Booths Writing Boldly: Part 4

by Colonel Richard Munn 

This 10-part series will look at bold written exhortations from William, Catherine, Bramwell, Herbert, and Evangeline. The force of their collective convictions still lands. Often quoted, they have the capacity to pierce straight into the heart of the matter, impatiently swatting aside distractions and equivocations. General John Larsson titled his 2015 book on the clan simply, Those Incredible Booths. 
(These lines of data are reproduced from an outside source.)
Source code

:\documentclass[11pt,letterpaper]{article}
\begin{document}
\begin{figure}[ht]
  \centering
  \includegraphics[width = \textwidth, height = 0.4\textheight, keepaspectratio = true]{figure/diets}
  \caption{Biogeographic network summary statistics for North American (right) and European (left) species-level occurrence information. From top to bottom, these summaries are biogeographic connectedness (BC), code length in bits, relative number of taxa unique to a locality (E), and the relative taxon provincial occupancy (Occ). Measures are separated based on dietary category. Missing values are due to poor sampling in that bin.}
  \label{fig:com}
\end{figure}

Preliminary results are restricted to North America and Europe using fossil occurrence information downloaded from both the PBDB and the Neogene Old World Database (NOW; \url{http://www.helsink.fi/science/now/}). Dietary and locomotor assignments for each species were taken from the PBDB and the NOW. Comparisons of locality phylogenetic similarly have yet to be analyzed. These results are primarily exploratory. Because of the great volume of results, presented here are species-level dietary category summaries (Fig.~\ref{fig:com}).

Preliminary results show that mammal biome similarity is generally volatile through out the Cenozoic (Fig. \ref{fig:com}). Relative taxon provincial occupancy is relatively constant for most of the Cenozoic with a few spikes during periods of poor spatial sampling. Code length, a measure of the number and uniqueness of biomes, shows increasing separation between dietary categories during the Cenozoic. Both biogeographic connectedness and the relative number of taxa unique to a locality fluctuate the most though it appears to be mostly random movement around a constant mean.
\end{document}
Booths Writing Boldly: Part 4

“If holiness is possible anywhere for anyone at anytime,

it is possible anywhere for anyone at all times.”  

—Bramwell Booth 

Bramwell Booth, eldest child of William and Catherine, exceptional administrator, ardent internationalist, militant vegetarian, and gifted holiness preacher, is “not only the second General, but next to William Booth the greatest General of the Army,” writes John Larsson. Heady stuff. 

Here we find bold Bramwell extolling the cherished Salvationist belief that sanctification is for “all believers” and that we can be “preserved blameless unto the coming of our Lord Jesus Christ.” In other words, daily holiness right here on earth during our lifetimes, not later in Heaven or when the Lord chooses to return. 
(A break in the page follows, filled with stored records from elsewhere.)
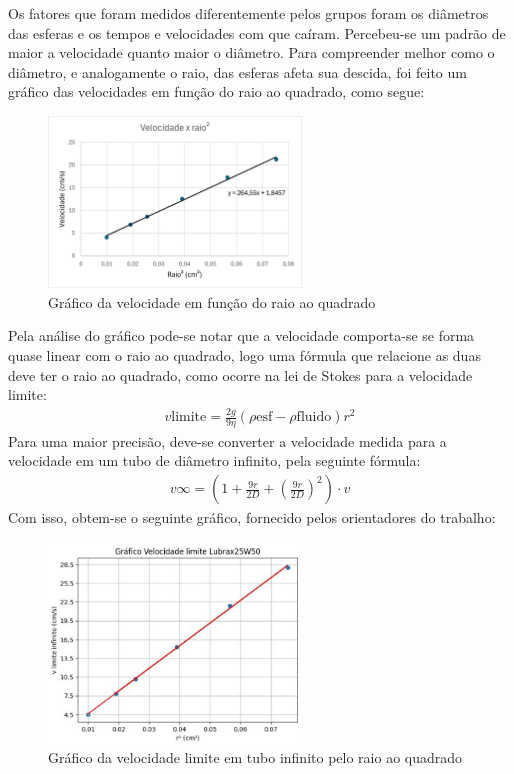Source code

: Os fatores que foram medidos diferentemente pelos grupos foram os diâmetros das esferas e os tempos e velocidades com que caíram. Percebeu-se um padrão de maior a velocidade quanto maior o diâmetro. Para compreender melhor como o diâmetro, e analogamente o raio, das esferas afeta sua descida, foi feito um gráfico das velocidades em função do raio ao quadrado, como segue:
\begin{figure}[H]
    \centering
    \includegraphics[width=0.6\textwidth]{fig/GraficoViscosimetroV2.jpg}
    \caption{Gráfico da velocidade em função do raio ao quadrado}
    \label{fig:grafVisc}
\end{figure}
Pela análise do gráfico pode-se notar que a velocidade comporta-se se forma quase linear com o raio ao quadrado, logo uma fórmula que relacione as duas deve ter o raio ao quadrado, como ocorre na lei de Stokes para a velocidade limite:
\begin{align*}
    v\text{limite} =\frac{2g}{9\eta}(\rho \text{esf}- \rho \text{fluido})r^2
\end{align*}
Para uma maior precisão, deve-se converter a velocidade medida para a velocidade em um tubo de diâmetro infinito, pela seguinte fórmula:
\begin{align*}
    v \infty = \left(1 + \frac{9r}{2D} + \left(\frac{9r}{2D}\right)^2\right) \cdot v 
\end{align*}
Com isso, obtem-se o seguinte gráfico, fornecido pelos orientadores do trabalho:
\begin{figure}[H]
    \centering
    \includegraphics[width=0.6\textwidth]{fig/GraficoOrientadores.jpg}
    \caption{Gráfico da velocidade limite em tubo infinito pelo raio ao quadrado}
    \label{fig:grafVisc2}
\end{figure}

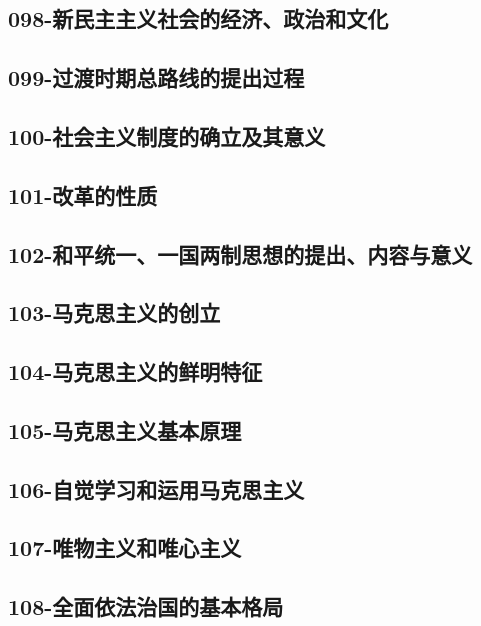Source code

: \subsection{098-新民主主义社会的经济、政治和文化}

\subsection{099-过渡时期总路线的提出过程}

\subsection{100-社会主义制度的确立及其意义}

\subsection{101-改革的性质}

\subsection{102-和平统一、一国两制思想的提出、内容与意义}

\subsection{103-马克思主义的创立}

\subsection{104-马克思主义的鲜明特征}

\subsection{105-马克思主义基本原理}

\subsection{106-自觉学习和运用马克思主义}

\subsection{107-唯物主义和唯心主义}

\subsection{108-全面依法治国的基本格局}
Everyone, holy. Every day, holy. 

General Paul Rader writes eloquently: “It is not the exclusive prerogative of a morally superior cadre of Christians or those few who opt out of engagement with our fouled human situation.” We might say, holiness is for the believer on the factory floor, and the homemaker, and the student in the dorm, as much as for those in the monastery. The idea is astonishing because it includes you and me. No exit clause. 

We might expect our preachers and theologians to extol holiness; however, when we hear it testified in straight talk from a friend or a peer, it can pack extra force.  
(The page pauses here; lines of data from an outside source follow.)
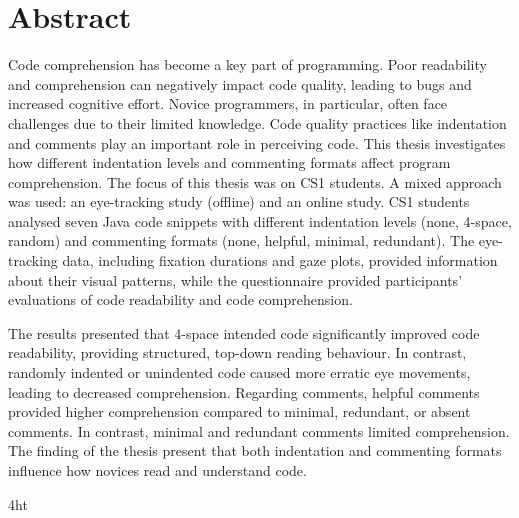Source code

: \documentclass[14pt, a4paper, twoside, bibliography=totoc, headsepline, cleardoublepage=empty, parskip=half, draft=false]{scrbook}
\begin{document}
\cleardoublepage

\section*{Abstract}

Code comprehension has become a key part of programming. Poor readability and comprehension can negatively impact code quality, leading to bugs and increased cognitive effort. Novice programmers, in particular, often face challenges due to their limited knowledge. Code quality practices like indentation and comments play an important role in perceiving code. This thesis investigates how different indentation levels and commenting formats affect program comprehension. The focus of this thesis was on CS1 students.  A mixed approach was used: an eye-tracking study (offline) and an online study. CS1 students analysed seven Java code snippets with different indentation levels (none, 4-space, random) and commenting formats (none, helpful, minimal, redundant). The eye-tracking data, including fixation durations and gaze plots, provided information about their visual patterns, while the questionnaire provided participants' evaluations of code readability and code comprehension. 

The results presented that 4-space intended code significantly improved code readability, providing structured, top-down reading behaviour. In contrast, randomly indented or unindented code caused more erratic eye movements, leading to decreased comprehension. Regarding comments, helpful comments provided higher comprehension compared to minimal, redundant, or absent comments.  In contrast, minimal and redundant comments limited comprehension. The finding of the thesis present that both indentation and commenting formats influence how novices read and understand code.
\cleardoublepage



\iftex4ht
\else
\fi

%
%

%
%
%
\pagestyle{plain}
\tableofcontents
\end{document}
Anyone, holy. Anytime, holy. 

The “Father of Salvation Army music,” Richard Slater, recounts that it was the simple testimony of a cockney teenage chambermaid — “My missus says she believes I am saved because I sweep beneath the mats now and I didn’t before” — that grabbed his skeptical attention. Writer Brindley Boon notes “those words caused him to wish a triumphant power like that would come into his life.” 

Anywhere holy. All times, holy. 

To own this, we might paraphrase: “If holiness is possible anywhere for me at anytime, it is possible anywhere for me at all times.”